Use try / except / else / finally:

try:
    result = 10 / 0
except ZeroDivisionError as e:
    print(f"Error: {e}")
else:
    print(f"Result: {result}")  # runs only if no exception
finally:
    print("Always runs")        # cleanup goes here

Create custom exceptions by inheriting from Exception:

class InsufficientFunds(Exception):
    def __init__(self, amount: float) -> None:
        super().__init__(f"Need {amount:.2f} more")

def withdraw(balance: float, amount: float) -> float:
    if amount > balance:
        raise InsufficientFunds(amount - balance)
    return balance - amount

Never swallow exceptions silently. Always log or re-raise them.

8. Type Hints

Type hints do not enforce types at runtime. Tools like mypy and your IDE use them to catch bugs before you run the code.

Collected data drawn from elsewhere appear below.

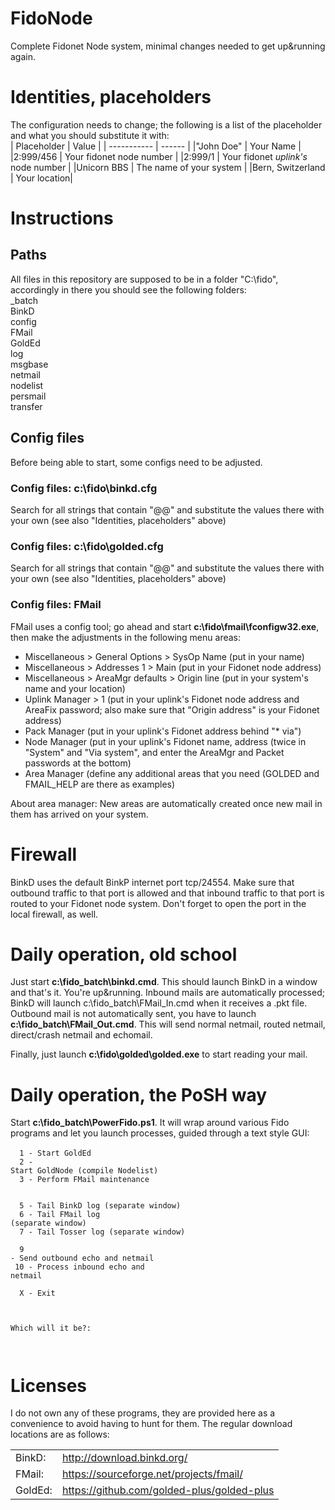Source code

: # FidoNode
Complete Fidonet Node system, minimal changes needed to get up&amp;running again.

# Identities, placeholders
The configuration needs to change; the following is a list of the placeholder and what you should substitute it with:<br>
| Placeholder | Value  |
| ----------- | ------ | 
|"John Doe"        | Your Name |
|2:999/456         | Your fidonet node number |
|2:999/1           | Your fidonet *uplink's* node number |
|Unicorn BBS       | The name of your system |
|Bern, Switzerland | Your location| 

# Instructions

## Paths<br>
All files in this repository are supposed to be in a folder "C:\fido", accordingly in there you should see the following folders:<br>
\_batch<br>
BinkD<br>
config<br>
FMail<br>
GoldEd<br>
log<br>
msgbase<br>
netmail<br>
nodelist<br>
persmail<br>
transfer<br>

## Config files

Before being able to start, some configs need to be adjusted.

### Config files: c:\fido\binkd.cfg

Search for all strings that contain "@@" and substitute the values there with your own (see also "Identities, placeholders" above)

### Config files: c:\fido\golded.cfg

Search for all strings that contain "@@" and substitute the values there with your own (see also "Identities, placeholders" above)

### Config files: FMail

FMail uses a config tool; go ahead and start **c:\fido\fmail\fconfigw32.exe**, then make the adjustments in the following menu areas:
- Miscellaneous > General Options > SysOp Name (put in your name)
- Miscellaneous > Addresses 1 > Main (put in your Fidonet node address)
- Miscellaneous > AreaMgr defaults > Origin line (put in your system's name and your location)
- Uplink Manager > 1 (put in your uplink's Fidonet node address and AreaFix password; also make sure that "Origin address" is your Fidonet address)
- Pack Manager (put in your uplink's Fidonet address behind "* via")
- Node Manager (put in your uplink's Fidonet name, address (twice in "System" and "Via system", and enter the AreaMgr and Packet passwords at the bottom)
- Area Manager (define any additional areas that you need (GOLDED and FMAIL_HELP are there as examples)

About area manager: New areas are automatically created once new mail in them has arrived on your system. 

# Firewall

BinkD uses the default BinkP internet port tcp/24554. Make sure that outbound traffic to that port is allowed and that inbound traffic to that port is routed to your Fidonet node system. Don't forget to open the port in the local firewall, as well.


# Daily operation, old school

Just start **c:\fido\_batch\binkd.cmd**. This should launch BinkD in a window and that's it. You're up&running. Inbound mails are automatically processed; BinkD will launch c:\fido\_batch\FMail_In.cmd when it receives a .pkt file. Outbound mail is not automatically sent, you have to launch **c:\fido\_batch\FMail_Out.cmd**. This will send normal netmail, routed netmail, direct/crash netmail and echomail.

Finally, just launch **c:\fido\golded\golded.exe** to start reading your mail.<br>


# Daily operation, the PoSH way

Start **c:\fido\_batch\PowerFido.ps1**. It will wrap around various Fido programs and let you launch processes, guided through a text style GUI:<br><br>
<code>
&emsp;1 - Start GoldEd<br>
&emsp;2 - Start GoldNode (compile Nodelist)<br>
&emsp;3 - Perform FMail maintenance<br>
<br>
&emsp;5 - Tail BinkD log (separate window)<br>
&emsp;6 - Tail FMail log (separate window)<br>
&emsp;7 - Tail Tosser log (separate window)<br>
<br>
&emsp;9 - Send outbound echo and netmail<br>
10 - Process inbound echo and netmail<br>
<br>
&emsp;X - Exit

Which will it be?:
<br><br>
</code>

# Licenses

I do not own any of these programs, they are provided here as a convenience to avoid having to hunt for them. The regular download locations are as follows:<br>

| | |
| --- | --- | 
| BinkD: | http://download.binkd.org/<br>
| FMail: | https://sourceforge.net/projects/fmail/<br>
| GoldEd:| https://github.com/golded-plus/golded-plus<br>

from typing import Optional, Union, TypedDict
from collections.abc import Callable

def find_user(id: int) -> Optional[str]:
    return None

# Python 3.10+: use | instead of Union
def parse(value: str | int) -> str:
    return str(value)

class User(TypedDict):
    name: str
    age: int

Handler = Callable[[str, int], bool]

Run mypy script.py to check types. Add it to your CI pipeline to catch type errors automatically.

9. Modules and Packages

A module is a Python file. A package is a directory with an __init__.py.

# math_utils.py
__all__ = ["add", "subtract"]  # public API

def add(a: int, b: int) -> int:
    return a + b

def subtract(a: int, b: int) -> int:
    return a - b
# main.py
import math_utils
from math_utils import add

print(add(3, 4))  # 7

Package layout:

myapp/
├── __init__.py
└── utils/
    ├── __init__.py
    └── strings.py
from myapp.utils.strings import format_name

Use __all__ to define the public API. Avoid circular imports — they cause hard-to-debug errors.

10. Async / Await

Async lets your code do other work while waiting for I/O (network, files, databases).

import asyncio

async def fetch(url: str) -> str:
    await asyncio.sleep(1)  # simulate network call
    return f"data from {url}"

async def main() -> None:
    # Run both concurrently — not sequentially
    results = await asyncio.gather(
        fetch("api.example.com/users"),
        fetch("api.example.com/posts"),
    )
    for r in results:
        print(r)

asyncio.run(main())
# Finishes in ~1s, not ~2s

asyncio.gather() runs coroutines concurrently. One task pauses at await, and another resumes. This is cooperative, not parallel — only one task runs at a time.

For CPU-heavy work, use threading or multiprocessing instead.